Task description |
Copy whichever lines of the data hold the word "spiking".

Records to use |
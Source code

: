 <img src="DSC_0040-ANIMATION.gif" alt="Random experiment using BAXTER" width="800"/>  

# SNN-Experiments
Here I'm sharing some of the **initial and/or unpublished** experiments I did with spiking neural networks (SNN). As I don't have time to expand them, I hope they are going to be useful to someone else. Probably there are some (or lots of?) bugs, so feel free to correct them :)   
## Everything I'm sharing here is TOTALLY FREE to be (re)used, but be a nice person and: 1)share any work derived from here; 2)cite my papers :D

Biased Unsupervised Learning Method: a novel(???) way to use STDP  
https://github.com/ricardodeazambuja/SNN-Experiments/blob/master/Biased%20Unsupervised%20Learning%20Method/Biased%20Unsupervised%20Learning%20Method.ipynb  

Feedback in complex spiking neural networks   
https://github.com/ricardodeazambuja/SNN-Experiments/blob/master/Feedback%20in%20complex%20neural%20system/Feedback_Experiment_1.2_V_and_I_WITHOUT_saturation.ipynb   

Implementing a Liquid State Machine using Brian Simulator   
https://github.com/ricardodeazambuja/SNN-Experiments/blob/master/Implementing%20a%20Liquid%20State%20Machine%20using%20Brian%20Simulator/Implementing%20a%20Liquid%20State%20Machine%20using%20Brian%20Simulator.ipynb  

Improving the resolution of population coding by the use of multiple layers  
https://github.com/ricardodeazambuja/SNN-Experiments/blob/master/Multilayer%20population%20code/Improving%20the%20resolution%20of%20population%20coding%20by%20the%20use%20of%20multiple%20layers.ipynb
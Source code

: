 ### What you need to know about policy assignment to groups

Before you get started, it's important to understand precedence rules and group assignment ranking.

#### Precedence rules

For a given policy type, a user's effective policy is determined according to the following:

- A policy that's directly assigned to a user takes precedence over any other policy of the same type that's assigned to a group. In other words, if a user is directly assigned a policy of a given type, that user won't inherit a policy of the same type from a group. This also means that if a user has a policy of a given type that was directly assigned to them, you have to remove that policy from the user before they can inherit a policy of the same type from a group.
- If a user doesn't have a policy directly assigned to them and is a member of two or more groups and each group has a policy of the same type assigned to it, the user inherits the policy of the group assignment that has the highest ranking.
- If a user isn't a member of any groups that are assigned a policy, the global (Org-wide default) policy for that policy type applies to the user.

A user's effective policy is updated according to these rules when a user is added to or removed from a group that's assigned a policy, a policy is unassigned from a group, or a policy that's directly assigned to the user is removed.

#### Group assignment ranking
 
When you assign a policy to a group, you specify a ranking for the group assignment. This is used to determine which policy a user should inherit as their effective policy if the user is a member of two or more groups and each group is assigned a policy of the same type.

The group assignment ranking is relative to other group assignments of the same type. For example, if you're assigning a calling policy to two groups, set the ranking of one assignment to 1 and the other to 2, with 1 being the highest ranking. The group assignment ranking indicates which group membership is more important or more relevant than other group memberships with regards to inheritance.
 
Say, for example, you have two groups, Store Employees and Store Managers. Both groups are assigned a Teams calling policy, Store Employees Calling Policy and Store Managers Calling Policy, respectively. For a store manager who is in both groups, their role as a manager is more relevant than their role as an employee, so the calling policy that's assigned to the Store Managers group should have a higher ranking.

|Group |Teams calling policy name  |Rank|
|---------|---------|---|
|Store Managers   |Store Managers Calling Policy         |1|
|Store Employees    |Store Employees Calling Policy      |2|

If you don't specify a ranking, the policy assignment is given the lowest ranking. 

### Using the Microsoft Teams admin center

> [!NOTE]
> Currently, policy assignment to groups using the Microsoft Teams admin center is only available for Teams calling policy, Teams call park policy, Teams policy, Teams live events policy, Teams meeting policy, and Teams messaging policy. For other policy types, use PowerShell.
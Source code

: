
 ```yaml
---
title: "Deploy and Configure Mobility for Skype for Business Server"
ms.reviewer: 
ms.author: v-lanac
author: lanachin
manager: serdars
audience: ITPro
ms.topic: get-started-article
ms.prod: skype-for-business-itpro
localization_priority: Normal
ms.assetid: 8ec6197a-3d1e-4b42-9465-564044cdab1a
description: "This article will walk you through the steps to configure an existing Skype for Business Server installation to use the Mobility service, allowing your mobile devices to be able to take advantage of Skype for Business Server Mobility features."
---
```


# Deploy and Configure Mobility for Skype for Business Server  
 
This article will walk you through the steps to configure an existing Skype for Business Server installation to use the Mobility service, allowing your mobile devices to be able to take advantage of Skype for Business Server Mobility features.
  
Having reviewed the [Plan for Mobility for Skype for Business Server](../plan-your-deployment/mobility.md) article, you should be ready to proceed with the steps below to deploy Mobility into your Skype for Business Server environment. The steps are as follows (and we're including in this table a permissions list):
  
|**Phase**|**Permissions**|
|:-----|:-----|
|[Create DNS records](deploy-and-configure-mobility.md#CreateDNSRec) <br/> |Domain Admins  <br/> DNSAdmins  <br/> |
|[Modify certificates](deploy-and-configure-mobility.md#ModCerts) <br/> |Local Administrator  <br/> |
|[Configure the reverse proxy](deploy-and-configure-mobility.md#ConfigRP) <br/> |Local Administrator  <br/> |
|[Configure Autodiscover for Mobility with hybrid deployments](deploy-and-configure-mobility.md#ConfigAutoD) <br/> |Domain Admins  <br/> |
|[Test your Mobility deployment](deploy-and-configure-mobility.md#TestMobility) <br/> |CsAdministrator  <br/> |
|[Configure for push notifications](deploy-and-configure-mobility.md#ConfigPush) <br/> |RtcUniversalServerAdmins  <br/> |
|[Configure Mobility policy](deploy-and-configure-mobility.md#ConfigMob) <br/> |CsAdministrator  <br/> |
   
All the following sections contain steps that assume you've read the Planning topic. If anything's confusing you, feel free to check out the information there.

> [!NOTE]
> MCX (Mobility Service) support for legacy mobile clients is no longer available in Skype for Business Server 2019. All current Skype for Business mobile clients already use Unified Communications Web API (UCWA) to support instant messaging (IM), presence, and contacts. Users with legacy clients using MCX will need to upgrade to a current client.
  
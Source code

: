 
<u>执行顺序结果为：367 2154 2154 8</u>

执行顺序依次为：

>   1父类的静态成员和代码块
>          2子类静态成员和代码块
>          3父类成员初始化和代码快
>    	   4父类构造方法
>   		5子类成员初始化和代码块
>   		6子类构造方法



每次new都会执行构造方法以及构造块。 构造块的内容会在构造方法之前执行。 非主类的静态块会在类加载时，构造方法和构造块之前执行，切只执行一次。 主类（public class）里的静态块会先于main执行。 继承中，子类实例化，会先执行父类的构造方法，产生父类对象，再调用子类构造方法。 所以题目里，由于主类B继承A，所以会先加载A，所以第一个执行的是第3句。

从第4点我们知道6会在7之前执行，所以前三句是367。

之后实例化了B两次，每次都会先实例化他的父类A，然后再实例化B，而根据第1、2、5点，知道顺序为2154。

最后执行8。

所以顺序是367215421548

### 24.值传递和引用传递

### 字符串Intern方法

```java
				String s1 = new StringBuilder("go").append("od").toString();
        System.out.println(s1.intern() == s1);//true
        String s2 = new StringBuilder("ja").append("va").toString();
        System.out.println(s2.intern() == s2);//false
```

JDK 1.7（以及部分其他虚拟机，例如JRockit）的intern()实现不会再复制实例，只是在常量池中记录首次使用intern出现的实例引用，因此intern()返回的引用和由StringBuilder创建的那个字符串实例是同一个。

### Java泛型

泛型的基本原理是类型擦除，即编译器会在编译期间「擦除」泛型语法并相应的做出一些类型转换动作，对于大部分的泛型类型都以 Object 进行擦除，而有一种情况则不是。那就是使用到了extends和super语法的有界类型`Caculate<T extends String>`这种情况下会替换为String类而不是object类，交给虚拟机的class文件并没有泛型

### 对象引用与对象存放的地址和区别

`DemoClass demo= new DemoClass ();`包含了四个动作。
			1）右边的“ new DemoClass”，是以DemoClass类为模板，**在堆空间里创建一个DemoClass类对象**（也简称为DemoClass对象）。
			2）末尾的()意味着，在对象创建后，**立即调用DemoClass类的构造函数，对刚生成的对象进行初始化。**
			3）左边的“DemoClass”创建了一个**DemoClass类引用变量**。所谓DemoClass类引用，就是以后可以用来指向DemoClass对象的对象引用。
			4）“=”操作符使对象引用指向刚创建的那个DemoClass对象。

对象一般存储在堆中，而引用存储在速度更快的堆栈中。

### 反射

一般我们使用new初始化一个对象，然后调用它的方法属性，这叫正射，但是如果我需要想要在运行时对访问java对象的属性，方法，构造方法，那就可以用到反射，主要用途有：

Exercise output |
Here I'm sharing some of the **initial and/or unpublished** experiments I did with spiking neural networks (SNN). As I don't have time to expand them, I hope they are going to be useful to someone else. Probably there are some (or lots of?) bugs, so feel free to correct them :)   
Feedback in complex spiking neural networks   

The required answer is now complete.